Movement! with Christian Lewis-Pratt

Before beginning, I think it is worth stating that my understanding of the gut and of what helps to improve it’s health, stems primarily from fixing my own difficulties. I am certainly no ‘expert’. I simply became frustrated with the avenues available to me whilst suffering with gut trouble as a professional athlete. Armed with an innate stubbornness and fed up of being prescribed drugs, I decided to get geeky on the gut. In doing so I developed my own ridiculously uncomplicated blueprint for healing my gut. The basis of this blueprint are diet, mind and movement. What I’ve written below seeks to address the latter of these; movement.

It seems that we are finally beginning to understand (or rather accept) the effect that our gut microbiome has on our overall health. The makeup of our biomes can dictate anything from our ability to lose or gain weight, our susceptibility to illness, to our energy and our behaviours. The good news is that our guts, much like all things in our bodies, have an incredible ability to adapt.
Regular exercise/movement has been shown to improve the diversity of the microbiome. In a study (Clarke SF 2014) comparing the microbiomes of elite athletes (rugby players) with a group of individuals with a healthy BMI and another group who’s BMI was above average, the athletes demonstrated the greatest diversity/richness and the overweight group showed the lowest.
Another impact of regular movement that I find fascinating is the effect it has on telomere length. Telomeres are found at the end of chromosomes and are responsible for protecting our genetic data and cell division. Exercise has been shown to slow down the shortening of these telomeres and is therefore connected to the slowing of aging and the prevention of health risks associated with aging such as chronic disease (FLI 2017).

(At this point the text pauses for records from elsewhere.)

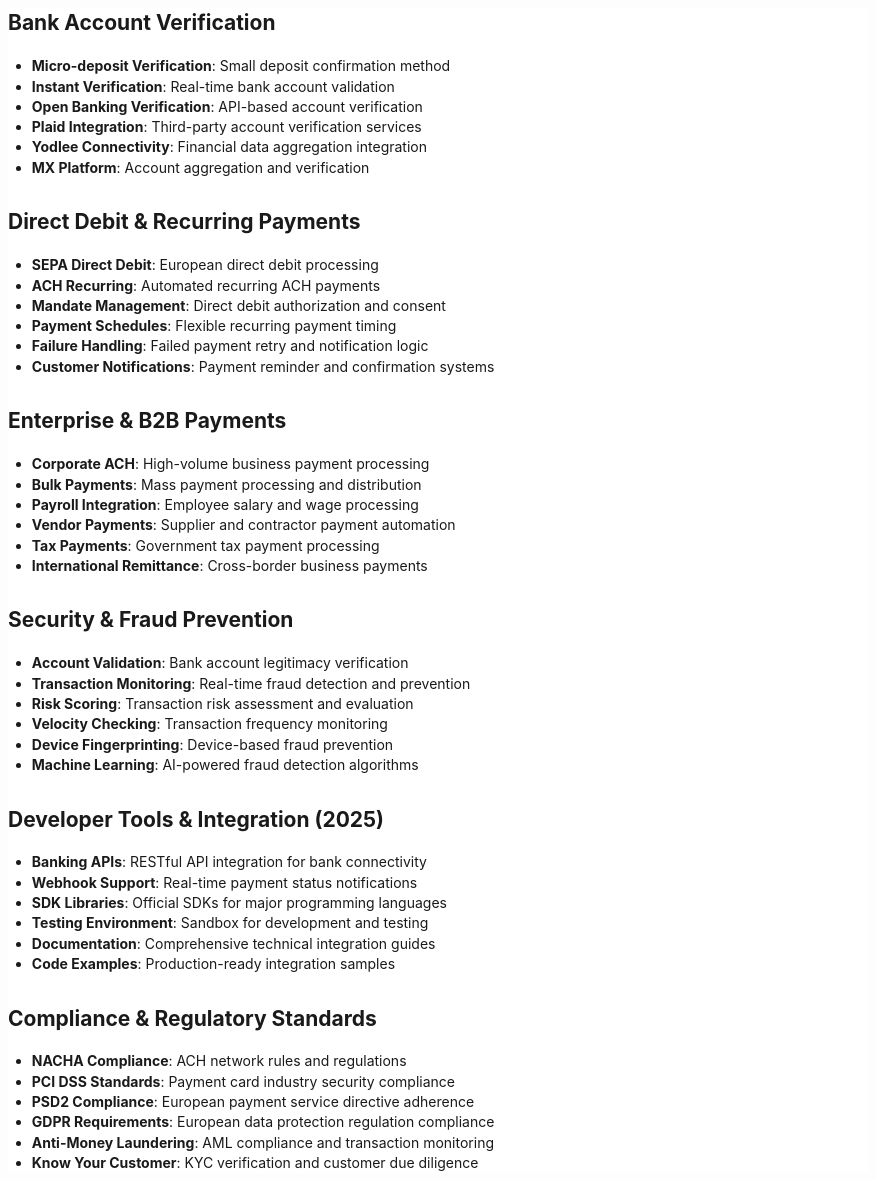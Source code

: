 ## Bank Account Verification
- **Micro-deposit Verification**: Small deposit confirmation method
- **Instant Verification**: Real-time bank account validation
- **Open Banking Verification**: API-based account verification
- **Plaid Integration**: Third-party account verification services
- **Yodlee Connectivity**: Financial data aggregation integration
- **MX Platform**: Account aggregation and verification

## Direct Debit & Recurring Payments
- **SEPA Direct Debit**: European direct debit processing
- **ACH Recurring**: Automated recurring ACH payments
- **Mandate Management**: Direct debit authorization and consent
- **Payment Schedules**: Flexible recurring payment timing
- **Failure Handling**: Failed payment retry and notification logic
- **Customer Notifications**: Payment reminder and confirmation systems

## Enterprise & B2B Payments
- **Corporate ACH**: High-volume business payment processing
- **Bulk Payments**: Mass payment processing and distribution
- **Payroll Integration**: Employee salary and wage processing
- **Vendor Payments**: Supplier and contractor payment automation
- **Tax Payments**: Government tax payment processing
- **International Remittance**: Cross-border business payments

## Security & Fraud Prevention
- **Account Validation**: Bank account legitimacy verification
- **Transaction Monitoring**: Real-time fraud detection and prevention
- **Risk Scoring**: Transaction risk assessment and evaluation
- **Velocity Checking**: Transaction frequency monitoring
- **Device Fingerprinting**: Device-based fraud prevention
- **Machine Learning**: AI-powered fraud detection algorithms

## Developer Tools & Integration (2025)
- **Banking APIs**: RESTful API integration for bank connectivity
- **Webhook Support**: Real-time payment status notifications
- **SDK Libraries**: Official SDKs for major programming languages
- **Testing Environment**: Sandbox for development and testing
- **Documentation**: Comprehensive technical integration guides
- **Code Examples**: Production-ready integration samples

## Compliance & Regulatory Standards
- **NACHA Compliance**: ACH network rules and regulations
- **PCI DSS Standards**: Payment card industry security compliance
- **PSD2 Compliance**: European payment service directive adherence
- **GDPR Requirements**: European data protection regulation compliance
- **Anti-Money Laundering**: AML compliance and transaction monitoring
- **Know Your Customer**: KYC verification and customer due diligence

I could go on stating the benefits of regular movement but I think it’s clear that moving our bodies frequently at differing rates of intensities is good for us. But how do you know which type of exercise is best for you? Exercise is a stress. Hence it causes adaptation and therefore improvement. It shouldn’t however cause long term stress. In recent years HIIT workouts and dark studios have become the mode. Whilst high intensity exercise has a host of benefits, it is also important to understand the potential repercussions of always exercising in this way.

From a biomechanical standpoint, high intensity exercise classes and YouTube videos do not cater for individuals. They for the most part, neglect sufficient warm up and mobilisation. This result of which is often injury – an unwanted stress. Also, consistently stressing your body at high intensities (particularly for the untrained) puts a great stress on your adrenals. And…your adrenals affect your gut.
So what is the answer? Well in an ideal world everyone would have their own personalised training programme specifically tailored to individual requirements. But for most, this isn’t an ideal world! So to coin an incredibly over used and not particularly helpful term, balance is key. I therefore encourage a few basic strategies.

  1. Move daily – Walk, Run, Stretch, Jump, Swim, Lift. Whatever it is, move.
  2. Move early – Moving (or flowing as I call it), first thing in the morning (ideally in a fasted state) has an amazing effect on your state for the day ahead. Just 10 minutes can be enough to encourage blood flow, encourage healthy bowel movements, decrease anxiety and increase focus.
  3. First move well. Then move more – Mobility and correct movement patterns that promote pain free and active living should be the foundation of all movement. Sure six packs are cool but if they come with underlying back pain then it’s all smoke and mirrors.
  4. Challenge yourself – Set goals. Big or small. Take your body to new realms. Challenge creates drive. Drive harbours effective behaviours. Behaviours dictate our health.
  5. Listen to your body (not your brain) – Your brain will tell you lots of unhelpful things when it comes to exercise. It’s amazing the excuses that it can conjure and the limits it can enforce. Listen instead to your body. Ask yourself how you feel. Be honest with yourself. Get to know your body. Clarity in mind body connection is one the greatest tools at our disposal.

Like I said, movement is only one pillar in mastering gut health. But it should never be neglected. You will be told to eat this, eat that. Take this, take that. But there is medicine in movement and it’s not complicated and it costs nothing!